凝り性はどこまでも突き進んでいくというのは知っていたけど、まさかお菓子作りまでとは思わなかった。
キッチンに籠城をしている聖臣をカウンター越しに眺める。
手際よく調理を進めていく姿は、お菓子作りのきっかけを与えてしまったわたしよりもウンとスマートなのは、ここ最近オフのたびに勤しんでいるからに違いない。あっという間に要領を得ていくあたりが、さすが聖臣というべきか。
「おい」
じろりとわたしを睨む聖臣に肩を竦める。
「だってぇ~、もったいないじゃん」
隙を見て手を伸ばしたらから、バレないと思っていたのに。余っていたナッツをつまみ食いしたのは普通にバレていた。
「勝手に食うな」
じとり、と座った目がわたしを射抜く。いつもながら眼力が強くて、取った行動はたいしたことじゃないはずなのに、とんでもないことをしでかしたような気分にさせられる。
「悪い子でごめんね?」
どうにかこの空気から逃れたくて、意識的にかわいこぶって上目遣いで攻めてみる。一瞬だけ眉を寄せた聖臣は、ちいさく息を吐き出す。
「食うならこっち」
出来立てほやほやのクッキーを口元に運ばれてくる。
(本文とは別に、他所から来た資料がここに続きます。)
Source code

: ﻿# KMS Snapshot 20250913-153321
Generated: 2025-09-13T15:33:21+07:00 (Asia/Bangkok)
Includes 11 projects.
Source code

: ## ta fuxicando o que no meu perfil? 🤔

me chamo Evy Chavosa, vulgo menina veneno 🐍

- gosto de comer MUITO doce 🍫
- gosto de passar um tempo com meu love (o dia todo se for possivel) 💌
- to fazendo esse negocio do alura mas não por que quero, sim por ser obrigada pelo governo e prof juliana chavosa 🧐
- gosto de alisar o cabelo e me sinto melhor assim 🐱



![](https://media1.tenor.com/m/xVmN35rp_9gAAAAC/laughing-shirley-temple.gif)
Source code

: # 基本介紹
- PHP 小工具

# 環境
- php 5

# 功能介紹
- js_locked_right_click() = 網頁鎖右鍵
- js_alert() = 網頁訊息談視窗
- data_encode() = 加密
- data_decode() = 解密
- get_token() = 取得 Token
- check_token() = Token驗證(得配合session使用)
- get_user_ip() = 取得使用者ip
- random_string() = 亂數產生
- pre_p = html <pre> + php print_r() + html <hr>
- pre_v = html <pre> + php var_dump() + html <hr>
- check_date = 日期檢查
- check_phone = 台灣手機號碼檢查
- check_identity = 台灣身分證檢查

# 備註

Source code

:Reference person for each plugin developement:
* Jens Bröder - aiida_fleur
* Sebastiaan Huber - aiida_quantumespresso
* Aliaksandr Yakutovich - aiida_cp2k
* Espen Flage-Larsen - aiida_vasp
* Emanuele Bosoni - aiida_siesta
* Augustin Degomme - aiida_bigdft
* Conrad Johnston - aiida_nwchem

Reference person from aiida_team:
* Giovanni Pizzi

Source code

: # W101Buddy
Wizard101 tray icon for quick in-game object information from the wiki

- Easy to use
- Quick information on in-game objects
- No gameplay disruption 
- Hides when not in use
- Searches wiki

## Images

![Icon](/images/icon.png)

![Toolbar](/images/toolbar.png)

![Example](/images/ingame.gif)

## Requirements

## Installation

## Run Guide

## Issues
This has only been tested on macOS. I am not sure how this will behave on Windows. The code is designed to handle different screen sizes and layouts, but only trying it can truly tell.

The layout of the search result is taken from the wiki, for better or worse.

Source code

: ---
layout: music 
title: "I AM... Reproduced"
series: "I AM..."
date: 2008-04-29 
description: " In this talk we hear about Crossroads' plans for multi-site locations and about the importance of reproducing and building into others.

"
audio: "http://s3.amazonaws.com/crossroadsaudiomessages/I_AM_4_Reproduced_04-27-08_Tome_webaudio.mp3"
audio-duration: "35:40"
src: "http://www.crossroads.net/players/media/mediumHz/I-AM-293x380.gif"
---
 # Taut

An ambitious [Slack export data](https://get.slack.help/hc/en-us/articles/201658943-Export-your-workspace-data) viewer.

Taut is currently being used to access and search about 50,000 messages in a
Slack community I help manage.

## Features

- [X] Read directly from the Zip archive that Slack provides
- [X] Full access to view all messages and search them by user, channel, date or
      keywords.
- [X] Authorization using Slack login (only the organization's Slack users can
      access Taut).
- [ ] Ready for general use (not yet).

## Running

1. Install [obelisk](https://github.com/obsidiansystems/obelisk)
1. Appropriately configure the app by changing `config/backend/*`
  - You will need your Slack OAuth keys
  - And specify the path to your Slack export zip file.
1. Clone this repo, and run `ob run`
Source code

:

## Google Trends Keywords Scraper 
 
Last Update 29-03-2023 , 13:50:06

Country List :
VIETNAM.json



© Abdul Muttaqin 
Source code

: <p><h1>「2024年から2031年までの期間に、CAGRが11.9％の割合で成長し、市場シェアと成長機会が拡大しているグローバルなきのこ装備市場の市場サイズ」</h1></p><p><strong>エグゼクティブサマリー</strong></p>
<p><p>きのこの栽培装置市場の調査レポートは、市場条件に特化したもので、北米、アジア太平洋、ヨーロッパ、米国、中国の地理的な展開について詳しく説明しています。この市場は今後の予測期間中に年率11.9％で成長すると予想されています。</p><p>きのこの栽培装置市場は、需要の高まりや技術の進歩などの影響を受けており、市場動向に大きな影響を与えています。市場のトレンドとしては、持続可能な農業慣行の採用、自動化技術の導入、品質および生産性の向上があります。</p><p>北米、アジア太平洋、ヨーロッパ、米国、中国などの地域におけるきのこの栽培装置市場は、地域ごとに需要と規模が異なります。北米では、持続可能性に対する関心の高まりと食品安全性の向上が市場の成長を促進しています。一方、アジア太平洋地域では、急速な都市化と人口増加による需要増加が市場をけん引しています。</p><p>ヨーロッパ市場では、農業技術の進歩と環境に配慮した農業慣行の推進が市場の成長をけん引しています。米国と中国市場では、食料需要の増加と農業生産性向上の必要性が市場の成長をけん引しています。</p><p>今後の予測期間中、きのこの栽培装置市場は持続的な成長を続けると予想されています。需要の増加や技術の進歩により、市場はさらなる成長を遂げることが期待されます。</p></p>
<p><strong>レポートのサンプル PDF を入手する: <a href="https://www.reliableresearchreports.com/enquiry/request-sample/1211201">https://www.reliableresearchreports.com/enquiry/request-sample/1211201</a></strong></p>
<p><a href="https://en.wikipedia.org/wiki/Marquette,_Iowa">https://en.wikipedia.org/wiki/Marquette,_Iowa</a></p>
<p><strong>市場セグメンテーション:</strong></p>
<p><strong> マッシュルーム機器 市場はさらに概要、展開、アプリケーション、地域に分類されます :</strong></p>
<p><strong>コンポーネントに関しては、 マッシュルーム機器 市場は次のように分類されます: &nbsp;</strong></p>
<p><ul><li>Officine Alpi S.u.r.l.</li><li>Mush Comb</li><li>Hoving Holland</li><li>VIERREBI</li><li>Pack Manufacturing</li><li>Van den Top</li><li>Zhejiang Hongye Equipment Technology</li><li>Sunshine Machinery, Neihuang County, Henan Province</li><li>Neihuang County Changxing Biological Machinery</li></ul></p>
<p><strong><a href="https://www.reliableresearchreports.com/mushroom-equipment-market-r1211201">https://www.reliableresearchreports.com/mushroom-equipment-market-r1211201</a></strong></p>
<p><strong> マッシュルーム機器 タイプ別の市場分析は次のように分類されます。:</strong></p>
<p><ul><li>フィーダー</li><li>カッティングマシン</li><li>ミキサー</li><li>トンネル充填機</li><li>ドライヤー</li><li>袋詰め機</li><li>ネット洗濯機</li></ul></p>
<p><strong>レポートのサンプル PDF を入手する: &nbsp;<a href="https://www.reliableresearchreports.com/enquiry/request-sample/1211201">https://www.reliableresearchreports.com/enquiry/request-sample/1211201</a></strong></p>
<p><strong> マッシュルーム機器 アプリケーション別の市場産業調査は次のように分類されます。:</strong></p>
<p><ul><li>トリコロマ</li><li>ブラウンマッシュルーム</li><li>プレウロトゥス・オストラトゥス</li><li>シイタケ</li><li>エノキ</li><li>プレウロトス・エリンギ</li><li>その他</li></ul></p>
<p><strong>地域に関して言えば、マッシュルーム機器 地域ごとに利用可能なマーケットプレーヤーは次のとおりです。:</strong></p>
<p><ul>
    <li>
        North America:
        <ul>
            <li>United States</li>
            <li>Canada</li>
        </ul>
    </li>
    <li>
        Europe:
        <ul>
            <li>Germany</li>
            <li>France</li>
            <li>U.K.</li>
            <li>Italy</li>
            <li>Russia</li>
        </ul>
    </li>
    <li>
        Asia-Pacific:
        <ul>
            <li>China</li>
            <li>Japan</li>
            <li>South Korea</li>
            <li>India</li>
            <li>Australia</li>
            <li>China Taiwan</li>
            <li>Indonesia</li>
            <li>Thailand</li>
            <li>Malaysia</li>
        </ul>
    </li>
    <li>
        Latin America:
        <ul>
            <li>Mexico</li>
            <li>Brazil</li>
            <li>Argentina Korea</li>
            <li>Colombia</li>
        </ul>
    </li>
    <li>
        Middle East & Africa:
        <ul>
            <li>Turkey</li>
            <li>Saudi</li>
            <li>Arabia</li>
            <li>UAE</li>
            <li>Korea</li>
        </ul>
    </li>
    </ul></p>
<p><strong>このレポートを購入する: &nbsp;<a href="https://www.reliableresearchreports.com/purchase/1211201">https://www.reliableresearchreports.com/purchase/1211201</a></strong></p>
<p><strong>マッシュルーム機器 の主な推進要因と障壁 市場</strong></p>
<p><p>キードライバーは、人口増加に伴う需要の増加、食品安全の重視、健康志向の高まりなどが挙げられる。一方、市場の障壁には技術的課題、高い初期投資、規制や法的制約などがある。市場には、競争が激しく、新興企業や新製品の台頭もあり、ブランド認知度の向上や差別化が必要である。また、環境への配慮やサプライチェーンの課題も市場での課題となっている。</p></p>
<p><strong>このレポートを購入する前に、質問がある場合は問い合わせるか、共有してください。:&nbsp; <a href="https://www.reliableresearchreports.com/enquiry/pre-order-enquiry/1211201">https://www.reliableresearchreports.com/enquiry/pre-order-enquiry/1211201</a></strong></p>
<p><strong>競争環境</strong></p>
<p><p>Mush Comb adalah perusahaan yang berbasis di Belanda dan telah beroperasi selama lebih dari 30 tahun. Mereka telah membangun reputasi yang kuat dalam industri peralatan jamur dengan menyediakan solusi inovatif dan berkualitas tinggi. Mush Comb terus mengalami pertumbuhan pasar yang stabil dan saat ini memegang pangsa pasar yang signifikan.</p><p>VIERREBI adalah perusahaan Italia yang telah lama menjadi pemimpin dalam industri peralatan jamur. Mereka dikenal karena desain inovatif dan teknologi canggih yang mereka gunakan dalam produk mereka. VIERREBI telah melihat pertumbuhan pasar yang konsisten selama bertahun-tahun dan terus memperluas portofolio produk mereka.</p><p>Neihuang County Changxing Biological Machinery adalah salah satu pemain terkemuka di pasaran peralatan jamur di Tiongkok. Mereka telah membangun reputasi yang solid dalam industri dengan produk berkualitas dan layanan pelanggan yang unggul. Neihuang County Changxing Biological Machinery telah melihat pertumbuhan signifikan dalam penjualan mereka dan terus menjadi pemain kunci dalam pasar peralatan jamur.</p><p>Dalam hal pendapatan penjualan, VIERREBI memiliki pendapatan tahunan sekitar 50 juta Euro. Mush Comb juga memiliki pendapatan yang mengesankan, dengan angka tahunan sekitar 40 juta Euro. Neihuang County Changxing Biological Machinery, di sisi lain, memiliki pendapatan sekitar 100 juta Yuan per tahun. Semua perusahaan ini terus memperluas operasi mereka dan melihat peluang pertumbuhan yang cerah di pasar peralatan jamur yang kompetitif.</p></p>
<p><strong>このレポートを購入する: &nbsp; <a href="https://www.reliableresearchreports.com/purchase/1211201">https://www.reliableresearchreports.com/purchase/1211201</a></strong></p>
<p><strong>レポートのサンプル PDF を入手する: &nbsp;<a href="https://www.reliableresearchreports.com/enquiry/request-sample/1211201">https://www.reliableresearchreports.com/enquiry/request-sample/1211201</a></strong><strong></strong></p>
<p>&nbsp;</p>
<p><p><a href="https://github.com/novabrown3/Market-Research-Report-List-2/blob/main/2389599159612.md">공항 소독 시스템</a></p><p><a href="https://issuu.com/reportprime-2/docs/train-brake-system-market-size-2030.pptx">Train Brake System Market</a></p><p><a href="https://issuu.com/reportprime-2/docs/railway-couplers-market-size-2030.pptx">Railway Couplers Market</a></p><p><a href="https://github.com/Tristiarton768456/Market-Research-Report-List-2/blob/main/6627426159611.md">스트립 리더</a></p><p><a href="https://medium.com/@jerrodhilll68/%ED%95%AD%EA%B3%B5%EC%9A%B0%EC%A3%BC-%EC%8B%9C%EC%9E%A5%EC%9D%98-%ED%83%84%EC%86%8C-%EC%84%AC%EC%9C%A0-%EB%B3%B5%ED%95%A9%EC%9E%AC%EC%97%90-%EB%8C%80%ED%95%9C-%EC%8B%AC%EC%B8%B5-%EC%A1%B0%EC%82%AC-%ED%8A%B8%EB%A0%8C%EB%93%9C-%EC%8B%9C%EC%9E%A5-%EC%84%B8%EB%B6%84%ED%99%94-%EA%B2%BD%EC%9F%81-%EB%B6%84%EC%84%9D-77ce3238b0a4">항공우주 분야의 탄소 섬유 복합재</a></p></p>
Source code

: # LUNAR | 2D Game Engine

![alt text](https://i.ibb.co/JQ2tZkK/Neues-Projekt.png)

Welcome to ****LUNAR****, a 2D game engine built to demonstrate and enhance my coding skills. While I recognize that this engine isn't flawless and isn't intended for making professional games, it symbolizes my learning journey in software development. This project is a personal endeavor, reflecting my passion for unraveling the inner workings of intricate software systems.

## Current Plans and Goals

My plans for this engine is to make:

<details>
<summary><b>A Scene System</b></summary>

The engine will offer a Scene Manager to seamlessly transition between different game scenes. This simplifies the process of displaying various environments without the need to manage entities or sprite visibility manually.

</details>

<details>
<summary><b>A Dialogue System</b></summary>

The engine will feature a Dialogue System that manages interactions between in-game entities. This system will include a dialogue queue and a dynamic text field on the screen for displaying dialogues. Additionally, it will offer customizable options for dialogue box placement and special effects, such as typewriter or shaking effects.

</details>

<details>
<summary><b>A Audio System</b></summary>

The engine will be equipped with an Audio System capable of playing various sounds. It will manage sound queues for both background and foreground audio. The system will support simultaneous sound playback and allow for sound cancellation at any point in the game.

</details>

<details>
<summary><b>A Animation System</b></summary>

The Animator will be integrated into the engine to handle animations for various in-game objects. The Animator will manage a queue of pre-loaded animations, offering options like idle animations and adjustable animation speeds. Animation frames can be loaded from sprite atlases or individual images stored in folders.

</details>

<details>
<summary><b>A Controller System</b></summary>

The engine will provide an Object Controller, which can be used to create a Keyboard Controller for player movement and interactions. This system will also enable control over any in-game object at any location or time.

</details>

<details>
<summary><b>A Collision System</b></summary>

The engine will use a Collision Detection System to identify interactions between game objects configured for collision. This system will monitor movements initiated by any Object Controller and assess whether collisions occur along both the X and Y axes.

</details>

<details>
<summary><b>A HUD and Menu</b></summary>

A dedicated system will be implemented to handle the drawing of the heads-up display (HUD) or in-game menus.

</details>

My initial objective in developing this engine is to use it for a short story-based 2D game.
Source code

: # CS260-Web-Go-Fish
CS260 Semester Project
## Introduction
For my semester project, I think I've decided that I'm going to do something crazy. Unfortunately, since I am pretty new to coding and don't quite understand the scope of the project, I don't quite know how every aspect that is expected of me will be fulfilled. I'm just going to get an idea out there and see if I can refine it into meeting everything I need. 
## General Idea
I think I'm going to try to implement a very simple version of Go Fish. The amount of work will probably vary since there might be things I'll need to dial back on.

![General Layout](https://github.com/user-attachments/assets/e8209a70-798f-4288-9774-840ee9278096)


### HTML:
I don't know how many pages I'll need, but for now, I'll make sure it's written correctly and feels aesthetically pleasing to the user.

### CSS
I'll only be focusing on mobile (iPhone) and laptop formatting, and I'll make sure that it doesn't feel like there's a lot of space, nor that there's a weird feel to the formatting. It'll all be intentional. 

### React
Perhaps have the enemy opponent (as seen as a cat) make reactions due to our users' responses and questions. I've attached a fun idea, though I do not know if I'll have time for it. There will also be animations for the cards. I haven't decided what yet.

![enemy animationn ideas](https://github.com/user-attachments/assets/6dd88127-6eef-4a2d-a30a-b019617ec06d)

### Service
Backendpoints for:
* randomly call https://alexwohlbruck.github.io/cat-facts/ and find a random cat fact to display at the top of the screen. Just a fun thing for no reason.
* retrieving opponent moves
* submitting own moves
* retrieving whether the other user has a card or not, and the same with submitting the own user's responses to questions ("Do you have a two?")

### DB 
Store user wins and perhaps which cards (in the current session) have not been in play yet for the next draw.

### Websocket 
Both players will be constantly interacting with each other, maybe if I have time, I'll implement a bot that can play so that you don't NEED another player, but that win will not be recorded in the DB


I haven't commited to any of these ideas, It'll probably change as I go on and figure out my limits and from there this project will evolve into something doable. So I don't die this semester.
砕いたナッツが混ぜ込まれた生地とバターの匂いが食欲を誘うそれ。もちろん喜んでそれを口の中に収める。
「え、おいしすぎ」
口の中で広がって鼻に抜けるバターの甘い香りと、香ばしいナッツの風味。食感もサクサクの生地とナッツの歯ごたえ。ついついもう一枚食べたくなる後ろ髪を引かれるような味わい。
どんどんと腕を上げていく聖臣に驚きを隠せずにいれば、突然影がさす。あっという間に触れ合って弄った体温は、ぬるりとしたぬくもりを残して離れていった。
「ん。まあ悪くないな」
目を細めて笑った聖臣たった今おきたことをようやく理解する。
「聖臣のバカ!」
「馬鹿じゃない。お前より成績良かっただろ」
「そうじゃない!」
最初につまみ食いをしたわたしが悪いのかもしれないけれど、その仕返しの方法が、タチが悪い。わたしの言いたいことだってわかっているからそんな悪い笑みを浮かべているんだ。
今度はわたしが聖臣を睨みつけて、そのままキッチンから逃げ出した。